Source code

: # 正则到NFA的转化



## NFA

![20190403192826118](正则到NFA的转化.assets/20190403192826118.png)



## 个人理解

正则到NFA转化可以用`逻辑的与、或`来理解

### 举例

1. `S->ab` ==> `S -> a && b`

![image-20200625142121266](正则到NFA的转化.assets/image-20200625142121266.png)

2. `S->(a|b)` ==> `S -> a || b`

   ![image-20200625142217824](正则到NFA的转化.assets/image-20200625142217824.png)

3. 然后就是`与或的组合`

--

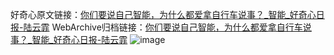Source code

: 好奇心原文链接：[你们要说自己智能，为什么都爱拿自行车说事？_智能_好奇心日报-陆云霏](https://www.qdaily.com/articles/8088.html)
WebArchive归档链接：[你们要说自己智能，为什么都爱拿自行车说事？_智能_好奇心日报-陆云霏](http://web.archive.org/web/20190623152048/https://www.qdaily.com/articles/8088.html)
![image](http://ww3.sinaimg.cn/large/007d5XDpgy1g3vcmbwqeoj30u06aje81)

* **ACTIVITY**
Where a line in the material contains "为什么都爱拿自行车说事", copy that line.

* **RESULT FOR THIS TASK**
: 好奇心原文链接：[你们要说自己智能，为什么都爱拿自行车说事？_智能_好奇心日报-陆云霏](https://www.qdaily.com/articles/8088.html)
WebArchive归档链接：[你们要说自己智能，为什么都爱拿自行车说事？_智能_好奇心日报-陆云霏](http://web.archive.org/web/20190623152048/https://www.qdaily.com/articles/8088.html)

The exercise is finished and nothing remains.